Critical infrastructure cyberattacks: what are the implications of their increasing prevalence 

Most recently, Estonia was subjected to its most extensive cyberattack since 2007, apparently in retaliation to the country removing Soviet-era monuments from public places. Earlier this year, Costa Rica had to declare a state of emergency after a Russian-speaking ransomware gang threatened to overthrow the government in the wake of two cyberattacks. In July 2021, South Africa’s ports were almost totally shut down after a ransomware attack.

While these attacks are of varying severity – Estonia experienced minimal disruptions to critical websites while Costa Rican health officials were unable to access critical healthcare records and tax systems were frozen for weeks – they show that cybercrime is no longer just about obtaining data. Instead, cybercrime is being used against real-world infrastructure and with very real consequences.

The UK is not immune to this increase in attacks on critical infrastructure either. In fact, more than 70% of cybersecurity decision makers at sites of Critical National Infrastructure (CNI) have reported an increase in cyberattacks since the start of the Russia-Ukraine war.

Within this environment, it’s critical that organisations take the required preventative steps and that they have the right plans in place in case of an attack.

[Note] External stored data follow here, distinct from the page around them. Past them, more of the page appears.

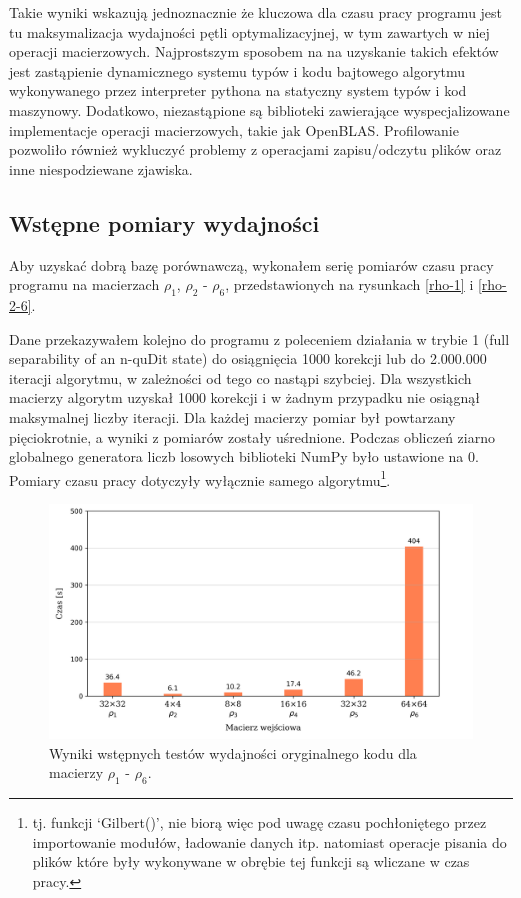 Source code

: \documentclass[11pt, a4paper]{article}
\begin{document}
\begin{sloppypar}
    Takie wyniki wskazują jednoznacznie że kluczowa dla czasu pracy programu jest tu maksymalizacja
    wydajności pętli optymalizacyjnej, w tym zawartych w niej operacji macierzowych. Najprostszym
    sposobem na na uzyskanie takich efektów jest zastąpienie dynamicznego systemu typów i
    kodu bajtowego algorytmu wykonywanego przez interpreter pythona na statyczny system typów
    i kod maszynowy. Dodatkowo, niezastąpione są biblioteki zawierające wyspecjalizowane
    implementacje operacji macierzowych, takie jak OpenBLAS. Profilowanie pozwoliło również
    wykluczyć problemy z operacjami zapisu/odczytu plików oraz inne niespodziewane zjawiska.

    \subsection{Wstępne pomiary wydajności}
    Aby uzyskać dobrą bazę porównawczą, wykonałem serię pomiarów czasu pracy programu na
    macierzach $\rho_{1}$, $\rho_{2}$ - $\rho_{6}$, przedstawionych na rysunkach
    \ref{rho-1} i \ref{rho-2-6}.

    Dane przekazywałem kolejno do programu z poleceniem działania w trybie 1 (full separability
    of an n-quDit state) do osiągnięcia 1000 korekcji lub do 2.000.000 iteracji algorytmu,
    w zależności od tego co nastąpi szybciej. Dla wszystkich macierzy algorytm uzyskał 1000
    korekcji i w żadnym przypadku nie osiągnął maksymalnej liczby iteracji. Dla każdej
    macierzy pomiar był powtarzany pięciokrotnie, a wyniki z pomiarów zostały uśrednione.
    Podczas obliczeń ziarno globalnego generatora liczb losowych biblioteki NumPy było
    ustawione na 0. Pomiary czasu pracy dotyczyły wyłącznie samego algorytmu\footnote{tj.
    funkcji `Gilbert()', nie biorą więc pod uwagę czasu pochłoniętego przez importowanie
    modułów, ładowanie danych itp. natomiast operacje pisania do plików które były wykonywane
    w obrębie tej funkcji są wliczane w czas pracy.}.

    \FloatBarrier
    \begin{figure}[ht]
      \centering
      \includegraphics[width=1.0\textwidth]{"resources/original_performance_tests.png"}
      \caption{Wyniki wstępnych testów wydajności oryginalnego kodu dla macierzy $\rho_{1}$ - $\rho
      _{6}$.}
      \label{pre-perf}
    \end{figure}
    \FloatBarrier


\end{sloppypar}
\end{document}
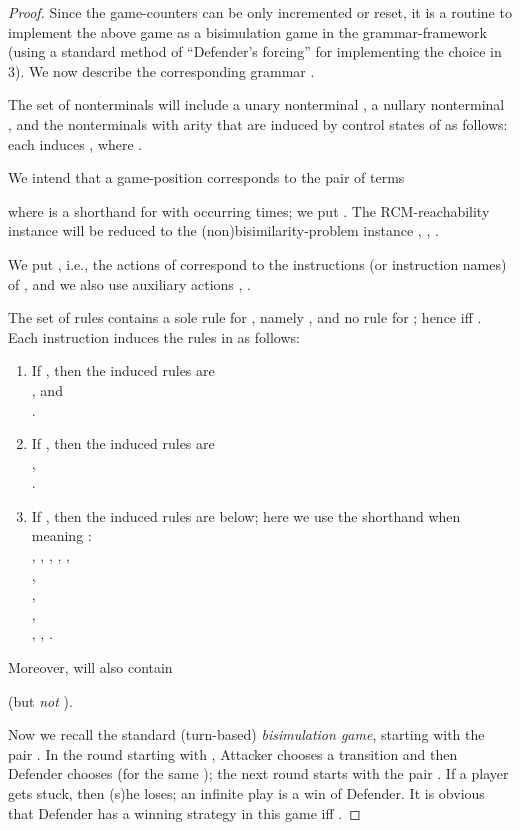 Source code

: \documentclass[a4paper,11pt]{article}
\begin{document}
\begin{proof}
Since the game-counters can be only incremented or reset, it is a
routine
to implement the above game as a bisimulation game in the
grammar-framework
(using a standard
method of ``Defender's forcing'' for implementing the choice in 3).
We now describe the corresponding 
grammar .

The set  of nonterminals will include 
a unary nonterminal , a nullary nonterminal , and the
nonterminals with arity   that are induced by control states of
 as follows:
each  induces 
, where .

We intend that 
a game-position  corresponds to the
pair of terms 

where  is a shorthand for 
 with  occurring  times; we put
.
The RCM-reachability instance  will be
reduced to the (non)bisimilarity-problem instance , 
, .


We put , i.e., the actions of
 correspond to the instructions (or instruction names)
of , and we also use
auxiliary actions , .

The set of rules  contains a sole rule for , namely
, and no rule for ;
hence  iff .
Each instruction    induces the rules in  as
follows:

\begin{enumerate}
		\item
If , then the induced rules are
\\
, and
\\
.
\item
If , then the induced rules are
\\
,
\\
.
\item
If , then the induced rules are below;
here we use the shorthand  when meaning 
:
\\
,
,
,
,
,
\\
,
\\
,
\\
,
\\
,
,
.
\end{enumerate}
Moreover,  will also contain
 
(but \emph{not} ). 

Now we recall the standard (turn-based) \emph{bisimulation game}, starting
with the pair
.
In the round starting with , Attacker chooses a transition
 and then Defender chooses  (for
the same ); the
next round starts with the pair . If a player gets
stuck, then (s)he loses; an infinite play is a win of Defender.
It is obvious that Defender has a winning strategy in this game iff 
.


\end{proof}
\end{document}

Costa Rica’s cyber-attack took place shortly after the inauguration of its new president Rodrigo Chaves. Subsequent investigations revealed that it happened because the previous administration had underplayed the situation, playing it off as a simple technical issue. That it was able to do so exposed glaring shortcomings in the enforcement of Costa Rica’s cybersecurity incident reporting regulations.

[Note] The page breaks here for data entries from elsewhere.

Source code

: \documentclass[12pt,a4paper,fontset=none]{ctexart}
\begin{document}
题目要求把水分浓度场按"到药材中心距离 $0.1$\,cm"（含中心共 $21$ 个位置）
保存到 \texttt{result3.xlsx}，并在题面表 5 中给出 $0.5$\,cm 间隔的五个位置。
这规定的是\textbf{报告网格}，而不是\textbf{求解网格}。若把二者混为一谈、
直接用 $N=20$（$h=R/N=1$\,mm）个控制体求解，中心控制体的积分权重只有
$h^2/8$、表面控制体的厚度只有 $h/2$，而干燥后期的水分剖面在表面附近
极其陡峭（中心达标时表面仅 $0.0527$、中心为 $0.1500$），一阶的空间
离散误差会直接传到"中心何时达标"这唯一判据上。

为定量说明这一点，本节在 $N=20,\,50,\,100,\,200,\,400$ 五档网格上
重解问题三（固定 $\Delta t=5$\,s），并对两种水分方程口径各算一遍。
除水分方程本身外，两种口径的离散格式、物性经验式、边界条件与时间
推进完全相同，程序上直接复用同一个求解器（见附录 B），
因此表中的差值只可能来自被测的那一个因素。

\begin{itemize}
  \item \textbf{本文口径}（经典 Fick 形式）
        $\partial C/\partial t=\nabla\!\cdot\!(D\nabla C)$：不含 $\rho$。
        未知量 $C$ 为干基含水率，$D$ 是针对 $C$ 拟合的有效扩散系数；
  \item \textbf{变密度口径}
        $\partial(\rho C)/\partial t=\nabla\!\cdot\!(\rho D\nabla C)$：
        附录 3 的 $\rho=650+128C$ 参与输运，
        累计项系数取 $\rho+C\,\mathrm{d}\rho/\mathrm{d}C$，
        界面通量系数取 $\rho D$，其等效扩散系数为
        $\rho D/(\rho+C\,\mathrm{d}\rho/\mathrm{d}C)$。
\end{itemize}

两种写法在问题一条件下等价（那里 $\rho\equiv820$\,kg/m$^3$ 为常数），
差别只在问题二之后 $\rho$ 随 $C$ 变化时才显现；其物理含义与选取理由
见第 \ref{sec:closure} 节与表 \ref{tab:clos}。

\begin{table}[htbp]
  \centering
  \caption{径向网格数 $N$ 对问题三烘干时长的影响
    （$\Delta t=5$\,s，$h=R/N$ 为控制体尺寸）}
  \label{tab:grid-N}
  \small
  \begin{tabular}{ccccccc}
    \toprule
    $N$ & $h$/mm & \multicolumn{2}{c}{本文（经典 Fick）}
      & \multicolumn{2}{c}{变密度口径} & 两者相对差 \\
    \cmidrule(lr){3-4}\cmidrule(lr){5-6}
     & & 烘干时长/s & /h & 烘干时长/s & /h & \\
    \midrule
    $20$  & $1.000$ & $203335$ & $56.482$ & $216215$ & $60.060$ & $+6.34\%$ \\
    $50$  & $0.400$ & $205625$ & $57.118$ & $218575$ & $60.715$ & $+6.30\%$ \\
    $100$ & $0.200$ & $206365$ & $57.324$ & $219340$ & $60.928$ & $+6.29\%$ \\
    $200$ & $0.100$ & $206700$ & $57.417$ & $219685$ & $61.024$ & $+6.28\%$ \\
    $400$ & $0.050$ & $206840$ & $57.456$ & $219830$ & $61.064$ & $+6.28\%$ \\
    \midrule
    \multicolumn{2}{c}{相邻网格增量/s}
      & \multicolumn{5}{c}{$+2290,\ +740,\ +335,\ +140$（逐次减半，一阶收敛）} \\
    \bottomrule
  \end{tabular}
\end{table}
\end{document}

Governments must not only ensure that they have strict regulations in place when it comes to incident reporting but that they enforce those regulations on everyone equally. They must also transparently demonstrate that they adhere to those regulations themselves.

In the UK, organisations are bound by GDPR, with affected parties required to contact the Information Commissioner's Office (ICO) in the event of any incident that has a substantial impact on the provision of their services. They are required to do so no later than 72 hours of becoming aware of any incident and are also advised to contact the National Cyber Security Centre at the same time.

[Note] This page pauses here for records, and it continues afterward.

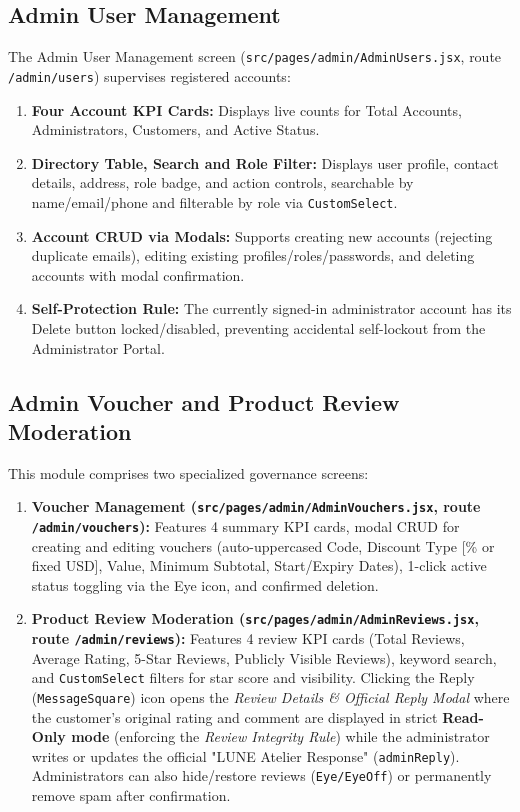 \documentclass[12pt,a4paper,oneside]{report}
\begin{document}
\subsection{Admin User Management}
The Admin User Management screen (\texttt{src/pages/admin/AdminUsers.jsx}, route \texttt{/admin/users}) supervises registered accounts:
\begin{enumerate}[leftmargin=1.2cm]
    \item \textbf{Four Account KPI Cards:} Displays live counts for Total Accounts, Administrators, Customers, and Active Status.
    \item \textbf{Directory Table, Search and Role Filter:} Displays user profile, contact details, address, role badge, and action controls, searchable by name/email/phone and filterable by role via \texttt{CustomSelect}.
    \item \textbf{Account CRUD via Modals:} Supports creating new accounts (rejecting duplicate emails), editing existing profiles/roles/passwords, and deleting accounts with modal confirmation.
    \item \textbf{Self-Protection Rule:} The currently signed-in administrator account has its Delete button locked/disabled, preventing accidental self-lockout from the Administrator Portal.
\end{enumerate}

\subsection{Admin Voucher and Product Review Moderation}
This module comprises two specialized governance screens:
\begin{enumerate}[leftmargin=1.2cm]
    \item \textbf{Voucher Management (\texttt{src/pages/admin/AdminVouchers.jsx}, route \texttt{/admin/vouchers}):} Features 4 summary KPI cards, modal CRUD for creating and editing vouchers (auto-uppercased Code, Discount Type [\% or fixed USD], Value, Minimum Subtotal, Start/Expiry Dates), 1-click active status toggling via the Eye icon, and confirmed deletion.
    \item \textbf{Product Review Moderation (\texttt{src/pages/admin/AdminReviews.jsx}, route \texttt{/admin/reviews}):} Features 4 review KPI cards (Total Reviews, Average Rating, 5-Star Reviews, Publicly Visible Reviews), keyword search, and \texttt{CustomSelect} filters for star score and visibility. Clicking the Reply (\texttt{MessageSquare}) icon opens the \textit{Review Details \& Official Reply Modal} where the customer's original rating and comment are displayed in strict \textbf{Read-Only mode} (enforcing the \textit{Review Integrity Rule}) while the administrator writes or updates the official "LUNE Atelier Response" (\texttt{adminReply}). Administrators can also hide/restore reviews (\texttt{Eye/EyeOff}) or permanently remove spam after confirmation.
\end{enumerate}
\end{document}
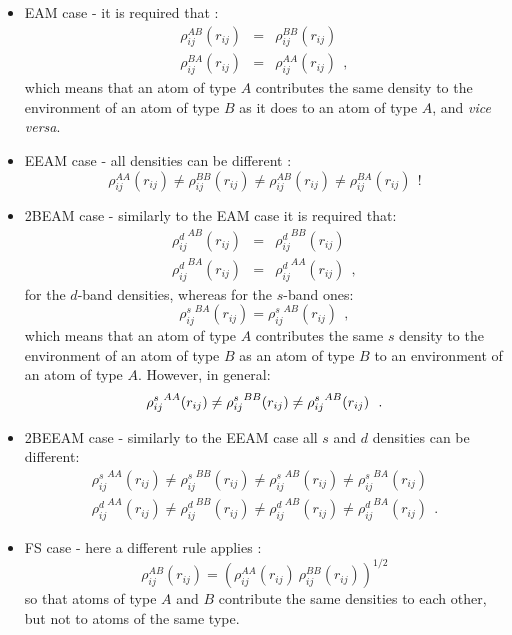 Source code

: \begin{itemize}
\item EAM case - it is required that \cite{johnson-89a}:
\begin{eqnarray}
\rho^{AB}_{ij}(r_{ij})&=&\rho^{BB}_{ij}(r_{ij}) \nonumber \\
\rho^{BA}_{ij}(r_{ij})&=&\rho^{AA}_{ij}(r_{ij})~~,
\end{eqnarray}
which means that an atom of type $A$ contributes the same density to
the environment of an atom of type $B$ as it does to an atom of type
$A$, and {\em vice versa}.
\item EEAM case - all densities can be different \cite{hepburn-08a,lau-07a}:
\begin{equation}
\rho^{AA}_{ij}(r_{ij}) \neq \rho^{BB}_{ij}(r_{ij}) \neq \rho^{AB}_{ij}(r_{ij}) \neq
\rho^{BA}_{ij}(r_{ij})~~!
\end{equation}
\item 2BEAM case - similarly to the EAM case it is required that:
\begin{eqnarray}
{\rho^{d}_{ij}}^{AB}(r_{ij})&=&{\rho^{d}_{ij}}^{BB}(r_{ij}) \nonumber \\
{\rho^{d}_{ij}}^{BA}(r_{ij})&=&{\rho^{d}_{ij}}^{AA}(r_{ij})~~,
\end{eqnarray}
for the $d$-band densities, whereas for the $s$-band ones:
\begin{equation}
{\rho^{s}_{ij}}^{BA}(r_{ij}) = {\rho^{s}_{ij}}^{AB}(r_{ij})~~,
\end{equation}
which means that an atom of type $A$ contributes the same $s$ density to
the environment of an atom of type $B$ as an atom of type $B$ to an
environment of an atom of type $A$.  However, in general:
\begin{equation}
{\rho^{s}_{ij}}^{AA}(r_{ij}) \neq {\rho^{s}_{ij}}^{BB}(r_{ij}) \neq {\rho^{s}_{ij}}^{AB}(r_{ij})~~. \\
\end{equation}
\item 2BEEAM case - similarly to the EEAM case all $s$ and $d$
densities can be different:
\begin{eqnarray}
{\rho^{s}_{ij}}^{AA}(r_{ij}) \neq {\rho^{s}_{ij}}^{BB}(r_{ij}) \neq
{\rho^{s}_{ij}}^{AB}(r_{ij}) \neq {\rho^{s}_{ij}}^{BA}(r_{ij}) \nonumber \\
{\rho^{d}_{ij}}^{AA}(r_{ij}) \neq {\rho^{d}_{ij}}^{BB}(r_{ij}) \neq
{\rho^{d}_{ij}}^{AB}(r_{ij}) \neq {\rho^{d}_{ij}}^{BA}(r_{ij}) ~~.
\end{eqnarray}
\item FS case - here a different rule applies \cite{sutton-91a}:
\begin{equation}
\rho^{AB}_{ij}(r_{ij})=(\rho^{AA}_{ij}(r_{ij})~\rho^{BB}_{ij}(r_{ij}))^{1/2}
\end{equation}
so that atoms of type $A$ and $B$ contribute the same densities to
each other, but not to atoms of the same type.
\end{itemize}

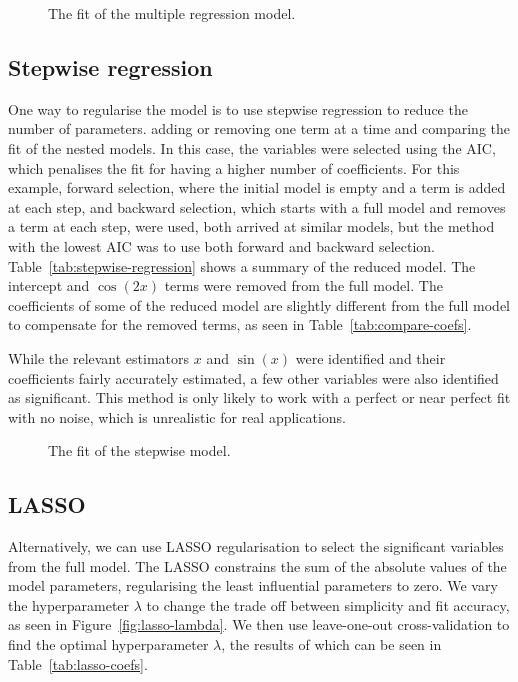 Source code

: \begin{figure}[htbp]
	\centering
	
	\caption{The fit of the multiple regression model.}
	\label{fig:multiple-regression-fit}
\end{figure}

\subsection{Stepwise regression}

One way to regularise the model is to use stepwise regression to reduce the number of parameters.
 adding or removing one term at a time and comparing the fit of the nested models.
In this case, the variables were selected using the \ac{AIC}, which penalises the fit for having a higher number of coefficients.
For this example, forward selection, where the initial model is empty and a term is added at each step, and backward selection, which starts with a full model and removes a term at each step, were used, both arrived at similar models, but the method with the lowest \ac{AIC} was to use both forward and backward selection.
Table~\ref{tab:stepwise-regression} shows a summary of the reduced model.
The intercept and \(\cos(2x)\) terms were removed from the full model.
The coefficients of some of the reduced model are slightly different from the full model to compensate for the removed terms, as seen in Table~\ref{tab:compare-coefs}.

While the relevant estimators \(x\) and \(\sin(x)\) were identified and their coefficients fairly accurately estimated, a few other variables were also identified as significant.
This method is only likely to work with a perfect or near perfect fit with no noise, which is unrealistic for real applications.

\begin{figure}[htbp]
	\centering
	
	\caption{The fit of the stepwise model.}
	\label{fig:stepwise-regression-fit}
\end{figure}

\subsection{LASSO}

Alternatively, we can use \ac{LASSO} regularisation to select the significant variables from the full model.
The \ac{LASSO} constrains the sum of the absolute values of the model parameters, regularising the least influential parameters to zero.
We vary the hyperparameter \(\lambda\) to change the trade off between simplicity and fit accuracy, as seen in Figure~\ref{fig:lasso-lambda}.
We then use leave-one-out cross-validation to find the optimal hyperparameter \(\lambda\), the results of which can be seen in Table~\ref{tab:lasso-coefs}.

It’s heartening that the ICO is unafraid to tackle the government’s own cybersecurity practices too. In July, it urged ministers to review the use of WhatsApp and other private channels for official communication after chastising the Department of Health and Social Care for doing so.

Of course, policy and its enforcement can only take you so far. Organisations also need to ensure that they have the right defensive tools in place. That starts with being able to identify and address known vulnerabilities. Cybercriminals are always looking for new avenues of attack, but failing to address known issues is just leaving the door open for them.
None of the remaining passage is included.